EXERCISE INSTRUCTIONS :: Copying exactly, give the lines in the material below from the one with "img /images/openosci/4channels_50Hz.jpg 230" to the one with "img /images/videoschalter_angle.jpeg 150", ends included, and nothing besides.

[Opening ENTRIES SUPPLIED section]

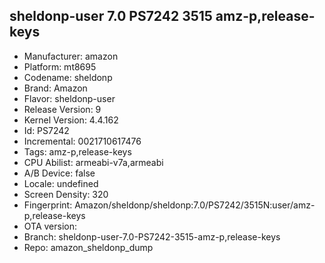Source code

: ## sheldonp-user 7.0 PS7242 3515 amz-p,release-keys
- Manufacturer: amazon
- Platform: mt8695
- Codename: sheldonp
- Brand: Amazon
- Flavor: sheldonp-user
- Release Version: 9
- Kernel Version: 4.4.162
- Id: PS7242
- Incremental: 0021710617476
- Tags: amz-p,release-keys
- CPU Abilist: armeabi-v7a,armeabi
- A/B Device: false
- Locale: undefined
- Screen Density: 320
- Fingerprint: Amazon/sheldonp/sheldonp:7.0/PS7242/3515N:user/amz-p,release-keys
- OTA version: 
- Branch: sheldonp-user-7.0-PS7242-3515-amz-p,release-keys
- Repo: amazon_sheldonp_dump

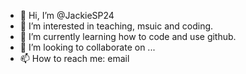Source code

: - 👋 Hi, I’m @JackieSP24
- 👀 I’m interested in teaching, msuic and coding. 
- 🌱 I’m currently learning how to code and use github.
- 💞️ I’m looking to collaborate on ...
- 📫 How to reach me: email

<!---
JackieSP24/JackieSP24 is a ✨ special ✨ repository because its `README.md` (this file) appears on your GitHub profile.
You can click the Preview link to take a look at your changes.
--->
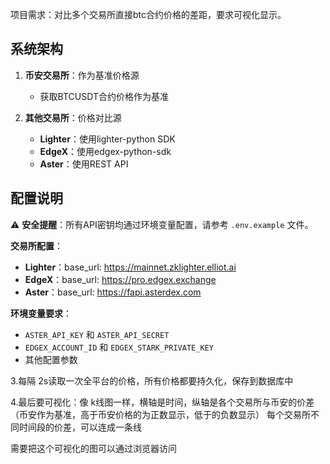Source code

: 项目需求：对比多个交易所直接btc合约价格的差距，要求可视化显示。

## 系统架构

1. **币安交易所**：作为基准价格源
   - 获取BTCUSDT合约价格作为基准

2. **其他交易所**：价格对比源
   - **Lighter**：使用lighter-python SDK
   - **EdgeX**：使用edgex-python-sdk  
   - **Aster**：使用REST API

## 配置说明

⚠️ **安全提醒**：所有API密钥均通过环境变量配置，请参考 `.env.example` 文件。

**交易所配置**：
- **Lighter**：base_url: https://mainnet.zklighter.elliot.ai
- **EdgeX**：base_url: https://pro.edgex.exchange  
- **Aster**：base_url: https://fapi.asterdex.com

**环境变量要求**：
- `ASTER_API_KEY` 和 `ASTER_API_SECRET`
- `EDGEX_ACCOUNT_ID` 和 `EDGEX_STARK_PRIVATE_KEY`
- 其他配置参数

3.每隔 2s读取一次全平台的价格，所有价格都要持久化，保存到数据库中

4.最后要可视化：像 k线图一样，横轴是时间，纵轴是各个交易所与币安的价差（币安作为基准，高于币安价格的为正数显示，低于的负数显示）
每个交易所不同时间段的价差，可以连成一条线

需要把这个可视化的图可以通过浏览器访问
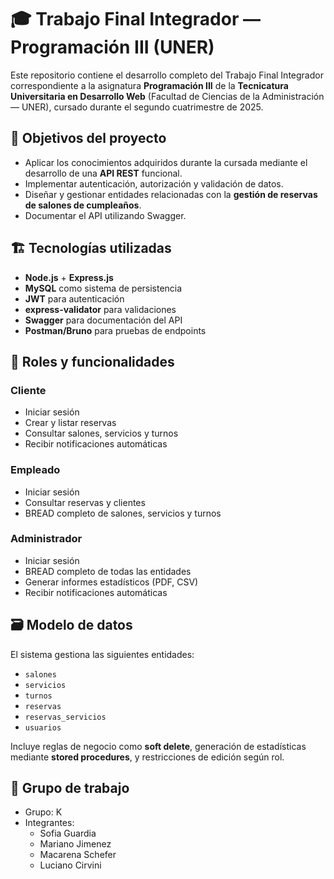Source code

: # 🎓 Trabajo Final Integrador — Programación III (UNER)

Este repositorio contiene el desarrollo completo del Trabajo Final Integrador correspondiente a la asignatura **Programación III** de la **Tecnicatura Universitaria en Desarrollo Web** (Facultad de Ciencias de la Administración — UNER), cursado durante el segundo cuatrimestre de 2025.

## 🧠 Objetivos del proyecto

- Aplicar los conocimientos adquiridos durante la cursada mediante el desarrollo de una **API REST** funcional.
- Implementar autenticación, autorización y validación de datos.
- Diseñar y gestionar entidades relacionadas con la **gestión de reservas de salones de cumpleaños**.
- Documentar el API utilizando Swagger.

## 🏗️ Tecnologías utilizadas

- **Node.js** + **Express.js**
- **MySQL** como sistema de persistencia
- **JWT** para autenticación
- **express-validator** para validaciones
- **Swagger** para documentación del API
- **Postman/Bruno** para pruebas de endpoints

## 🔐 Roles y funcionalidades

### Cliente
- Iniciar sesión
- Crear y listar reservas
- Consultar salones, servicios y turnos
- Recibir notificaciones automáticas

### Empleado
- Iniciar sesión
- Consultar reservas y clientes
- BREAD completo de salones, servicios y turnos

### Administrador
- Iniciar sesión
- BREAD completo de todas las entidades
- Generar informes estadísticos (PDF, CSV)
- Recibir notificaciones automáticas

## 🗃️ Modelo de datos

El sistema gestiona las siguientes entidades:

- `salones`
- `servicios`
- `turnos`
- `reservas`
- `reservas_servicios`
- `usuarios`

Incluye reglas de negocio como **soft delete**, generación de estadísticas mediante **stored procedures**, y restricciones de edición según rol.

## 👥 Grupo de trabajo

- Grupo: K
- Integrantes:
  - Sofia Guardia
  - Mariano Jimenez
  - Macarena Schefer
  - Luciano Cirvini
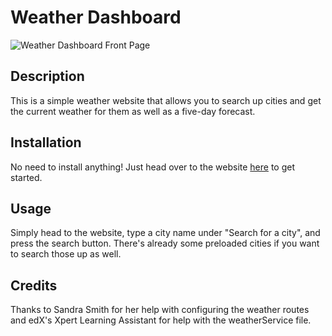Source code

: # Weather Dashboard

![Weather Dashboard Front Page](/assets/screenshot%20.png)

## Description

This is a simple weather website that allows you to search up cities and get the current weather for them as well as a five-day forecast.

## Installation

No need to install anything! Just head over to the website [here](https://weather-dashboard-7nxn.onrender.com) to get started.

## Usage

Simply head to the website, type a city name under "Search for a city", and press the search button. There's already some preloaded cities if you want to search those up as well.

## Credits

Thanks to Sandra Smith for her help with configuring the weather routes and edX's Xpert Learning Assistant for help with the weatherService file.
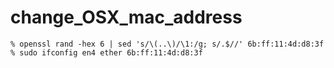 # change_OSX_mac_address
`
% openssl rand -hex 6 | sed 's/\(..\)/\1:/g; s/.$//'
6b:ff:11:4d:d8:3f
`
`
% sudo ifconfig en4 ether 6b:ff:11:4d:d8:3f
`
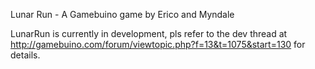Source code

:Lunar Run - A Gamebuino game by Erico and Myndale

LunarRun is currently in development, pls refer to the dev thread at http://gamebuino.com/forum/viewtopic.php?f=13&t=1075&start=130 for details.

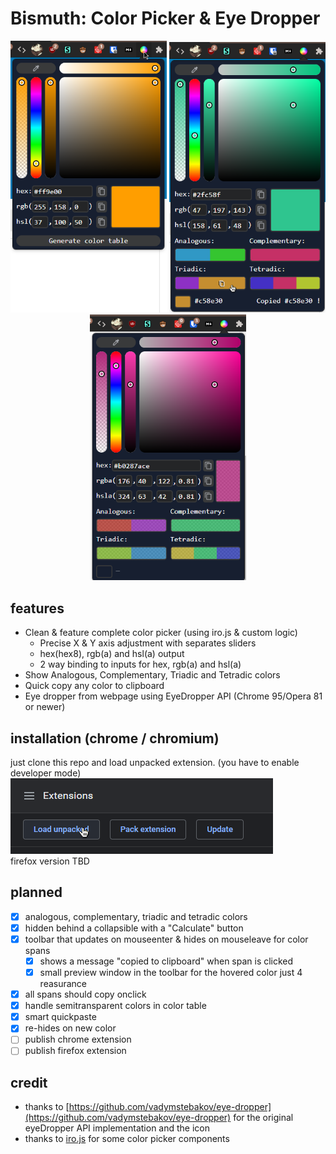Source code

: # Bismuth: Color Picker & Eye Dropper

<p align="center">
	<img src="images/example3.png" width=250>
	<img src="images/example.png" width=250>
	<img src="images/example2.png" width=250>
</p>
  
## features
- Clean & feature complete color picker (using iro.js & custom logic)
  - Precise X & Y axis adjustment with separates sliders
  - hex(hex8), rgb(a) and hsl(a) output
  -  2 way binding to inputs for hex, rgb(a) and hsl(a)
- Show Analogous, Complementary, Triadic and Tetradic colors
- Quick copy any color to clipboard
- Eye dropper from webpage using EyeDropper API (Chrome 95/Opera 81 or newer)

## installation (chrome / chromium)
just clone this repo and load unpacked extension. (you have to enable developer mode)    
![unpacked](images/unpacked.png)  
firefox version TBD
  
## planned
- [x] analogous, complementary, triadic and tetradic colors
- [x] hidden behind a collapsible with a "Calculate" button
- [x] toolbar that updates on mouseenter & hides on mouseleave for color spans
	- [x] shows a message "copied to clipboard" when span is clicked
	- [x] small preview window in the toolbar for the hovered color just 4 reasurance
- [x] all spans should copy onclick
- [x] handle semitransparent colors in color table
- [x] smart quickpaste
- [x] re-hides on new color
- [ ] publish chrome extension
- [ ] publish firefox extension

## credit
- thanks to [https://github.com/vadymstebakov/eye-dropper](https://github.com/vadymstebakov/eye-dropper) for the original eyeDropper API implementation and the icon
- thanks to [iro.js](https://iro.js.org) for some color picker components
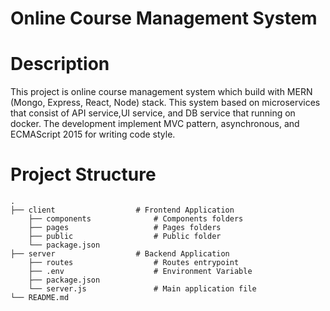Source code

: Online Course Management System
=====

# Description
This project is online course management system which build with MERN (Mongo, Express, React, Node) stack.
This system based on microservices that consist of API service,UI service, and DB service that running on docker. The development implement MVC pattern, asynchronous, and ECMAScript 2015 for writing code style.

# Project Structure
    .
    ├── client                  # Frontend Application
        ├── components              # Components folders
        ├── pages                   # Pages folders
        ├── public                  # Public folder
        └── package.json        
    ├── server                  # Backend Application
        ├── routes                  # Routes entrypoint
        ├── .env                    # Environment Variable  
        ├── package.json         
        └── server.js               # Main application file
    └── README.md              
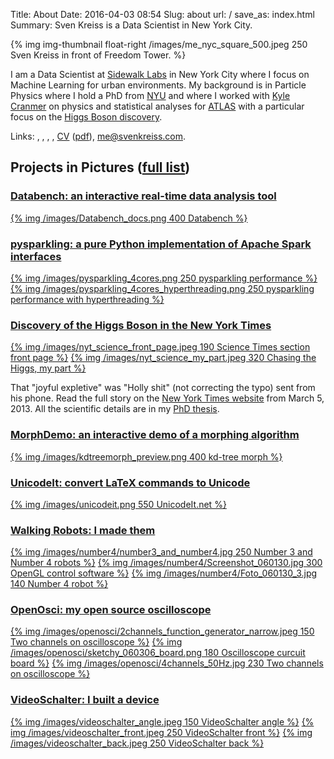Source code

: Title: About
Date: 2016-04-03 08:54
Slug: about
url: /
save_as: index.html
Summary: Sven Kreiss is a Data Scientist in New York City.


<!-- {% img img-thumbnail float-right http://www.gravatar.com/avatar/1838de72eb5ce4b000c41c06dedb52c4.png?s=180 %} -->
{% img img-thumbnail float-right /images/me_nyc_square_500.jpeg 250 Sven Kreiss in front of Freedom Tower. %}

I am a Data Scientist at [Sidewalk Labs](http://www.sidewalklabs.com) in New York City where I focus on Machine Learning for urban environments. My background is in Particle Physics where I hold a PhD from [NYU](http://physics.nyu.edu/) and where I worked with [Kyle Cranmer](http://physics.as.nyu.edu/object/kylecranmer.html) on physics and statistical analyses for [ATLAS](http://atlas.web.cern.ch/Atlas/Collaboration/) with a particular focus on the [Higgs Boson discovery](#discovery).

Links:
<span style="white-space: nowrap">[<i class="fa fa-rss"></i>](https://trivial.io)</span>,
<span style="white-space: nowrap">[<i class="fa fa-github"></i>](https://github.com/svenkreiss/)</span>,
<span style="white-space: nowrap">[<i class="fa fa-twitter"></i>](https://twitter.com/svenkreiss)</span>,
<span style="white-space: nowrap">[<i class="fa fa-linkedin-square"></i>](https://www.linkedin.com/in/svenkreiss/)</span>,
<span style="white-space: nowrap">[<i class="fa fa-file-text"></i> CV](/files/cv.html) ([pdf](/files/cv.pdf))</span>,
<span style="white-space: nowrap">[<i class="fa fa-envelope"></i> me@svenkreiss.com](mailto:me@svenkreiss.com)</span>.



## Projects in Pictures ([full list](/projects.html))

### [Databench: an interactive real-time data analysis tool](http://databench.trivial.io)
[{% img /images/Databench_docs.png 400 Databench %}](http://databench.trivial.io)

### [pysparkling: a pure Python implementation of Apache Spark interfaces](http://pysparkling.trivial.io)
[{% img /images/pysparkling_4cores.png 250 pysparkling performance %}](http://pysparkling.trivial.io)
[{% img /images/pysparkling_4cores_hyperthreading.png 250 pysparkling performance with hyperthreading %}](http://pysparkling.trivial.io)

<a name="discovery"></a>

### [Discovery of the Higgs Boson in the New York Times](http://www.nytimes.com/2013/03/05/science/chasing-the-higgs-boson-how-2-teams-of-rivals-at-CERN-searched-for-physics-most-elusive-particle.html?view=Opening_the_Box)
[{% img /images/nyt_science_front_page.jpeg 190 Science Times section front page %}](http://www.nytimes.com/2013/03/05/science/chasing-the-higgs-boson-how-2-teams-of-rivals-at-CERN-searched-for-physics-most-elusive-particle.html?view=Opening_the_Box)
[{% img /images/nyt_science_my_part.jpeg 320 Chasing the Higgs, my part %}](http://www.nytimes.com/2013/03/05/science/chasing-the-higgs-boson-how-2-teams-of-rivals-at-CERN-searched-for-physics-most-elusive-particle.html?view=Opening_the_Box)

That "joyful expletive" was "Holly shit" (not correcting the typo) sent from his phone.
Read the full story on the [New York Times website](http://www.nytimes.com/2013/03/05/science/chasing-the-higgs-boson-how-2-teams-of-rivals-at-CERN-searched-for-physics-most-elusive-particle.html?view=Opening_the_Box) from March 5, 2013.
All the scientific details are in my [PhD thesis](/blog/phd-thesis).

### [MorphDemo: an interactive demo of a morphing algorithm](/files/morphDemo.html)
[{% img /images/kdtreemorph_preview.png 400 kd-tree morph %}](/files/morphDemo.html)

### [UnicodeIt: convert LaTeX commands to Unicode](http://www.unicodeit.net)
[{% img /images/unicodeit.png 550 UnicodeIt.net %}](http://www.unicodeit.net)

### [Walking Robots: I made them](/number4.html)
[{% img /images/number4/number3_and_number4.jpg 250 Number 3 and Number 4 robots %}](/number4.html)
[{% img /images/number4/Screenshot_060130.jpg 300 OpenGL control software %}](/number4.html)
[{% img /images/number4/Foto_060130_3.jpg 140 Number 4 robot %}](/number4.html)

### [OpenOsci: my open source oscilloscope](/openosci.html)
[{% img /images/openosci/2channels_function_generator_narrow.jpeg 150 Two channels on oscilloscope %}](/openosci.html)
[{% img /images/openosci/sketchy_060306_board.png 180 Oscilloscope curcuit board %}](/openosci.html)
[{% img /images/openosci/4channels_50Hz.jpg 230 Two channels on oscilloscope %}](/openosci.html)

### [VideoSchalter: I built a device](http://www.videoschalter.com)
[{% img /images/videoschalter_angle.jpeg 150 VideoSchalter angle %}](http://www.videoschalter.com)
[{% img /images/videoschalter_front.jpeg 250 VideoSchalter front %}](http://www.videoschalter.com)
[{% img /images/videoschalter_back.jpeg 250 VideoSchalter back %}](http://www.videoschalter.com)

[Closing ENTRIES SUPPLIED section]

RESPONSE TO THE EXERCISE ::
[{% img /images/openosci/4channels_50Hz.jpg 230 Two channels on oscilloscope %}](/openosci.html)

### [VideoSchalter: I built a device](http://www.videoschalter.com)
[{% img /images/videoschalter_angle.jpeg 150 VideoSchalter angle %}](http://www.videoschalter.com)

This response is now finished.